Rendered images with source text
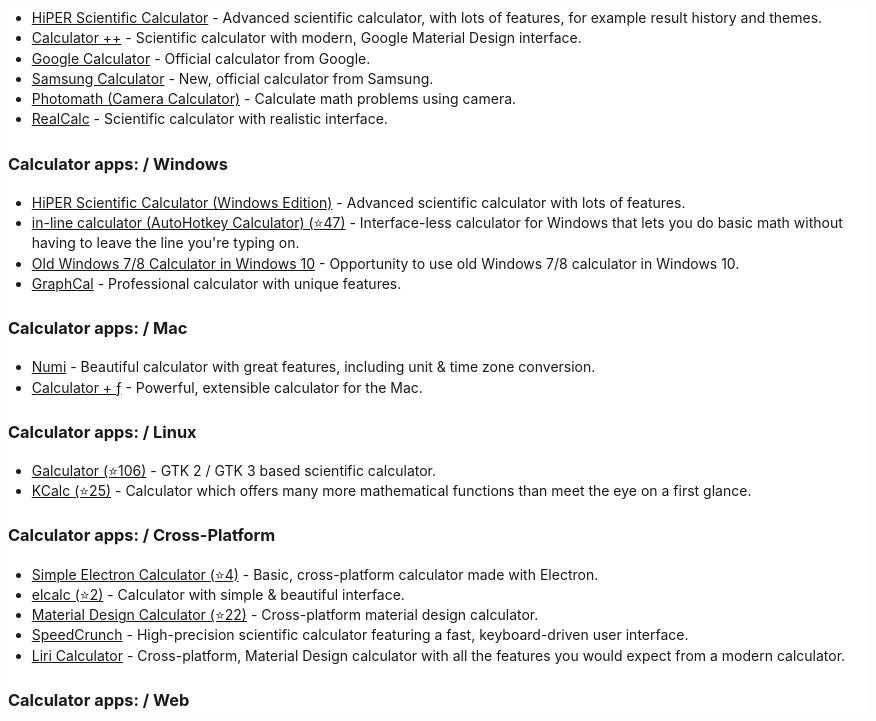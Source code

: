 *   [HiPER Scientific Calculator](https://play.google.com/store/apps/details?id=cz.hipercalc\&hl=en) - Advanced scientific calculator, with lots of features, for example result history and themes.
*   [Calculator ++](https://play.google.com/store/apps/details?id=org.solovyev.android.calculator\&hl=en) - Scientific calculator with modern, Google Material Design interface.
*   [Google Calculator](https://play.google.com/store/apps/details?id=com.google.android.calculator\&hl=en) - Official calculator from Google.
*   [Samsung Calculator](https://play.google.com/store/apps/details?id=com.sec.android.app.popupcalculator\&hl=en) - New, official calculator from Samsung.
*   [Photomath (Camera Calculator)](https://play.google.com/store/apps/details?id=com.microblink.photomath\&hl=en) - Calculate math problems using camera.
*   [RealCalc](https://play.google.com/store/apps/details?id=uk.co.nickfines.RealCalc\&hl=en) - Scientific calculator with realistic interface.

### Calculator apps: / Windows

*   [HiPER Scientific Calculator (Windows Edition)](http://hiperdevelopment.wixsite.com/hipercalc) - Advanced scientific calculator with lots of features.
*   [in-line calculator (AutoHotkey Calculator) (⭐47)](https://github.com/davebrny/in-line-calculator) - Interface-less calculator for Windows that lets you do basic math without having to leave the line you're typing on.
*   [Old Windows 7/8 Calculator in Windows 10](https://winaero.com/download.php?view.1795) - Opportunity to use old Windows 7/8 calculator in Windows 10.
*   [GraphCal](http://www.graphcalc.com/) - Professional calculator with unique features.

### Calculator apps: / Mac

*   [Numi](https://numi.io/) - Beautiful calculator with great features, including unit & time zone conversion.
*   [Calculator + ƒ](https://www.phnsft.com/products/calculator/) - Powerful, extensible calculator for the Mac.

### Calculator apps: / Linux

*   [Galculator (⭐106)](https://github.com/galculator/galculator) - GTK 2  / GTK 3 based scientific calculator.
*   [KCalc (⭐25)](https://github.com/KDE/kcalc) - Calculator which offers many more mathematical functions than meet the eye on a first glance.

### Calculator apps: / Cross-Platform

*   [Simple Electron Calculator (⭐4)](https://github.com/DCKT/electron-calculator) - Basic, cross-platform calculator made with Electron.
*   [elcalc (⭐2)](https://github.com/xxczaki/elcalc) - Calculator with simple & beautiful interface.
*   [Material Design Calculator (⭐22)](https://github.com/lirios/calculator) - Cross-platform material design calculator.
*   [SpeedCrunch](http://www.speedcrunch.org/) - High-precision scientific calculator featuring a fast, keyboard-driven user interface.
*   [Liri Calculator](https://liri.io/apps/calculator/) - Cross-platform, Material Design calculator with all the features you would expect from a modern calculator.

### Calculator apps: / Web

WHAT THE TASK ASKS:
Copy out the lines above with "modern" in them.

EXERCISE RESPONSE:
*   [Calculator ++](https://play.google.com/store/apps/details?id=org.solovyev.android.calculator\&hl=en) - Scientific calculator with modern, Google Material Design interface.
*   [Liri Calculator](https://liri.io/apps/calculator/) - Cross-platform, Material Design calculator with all the features you would expect from a modern calculator.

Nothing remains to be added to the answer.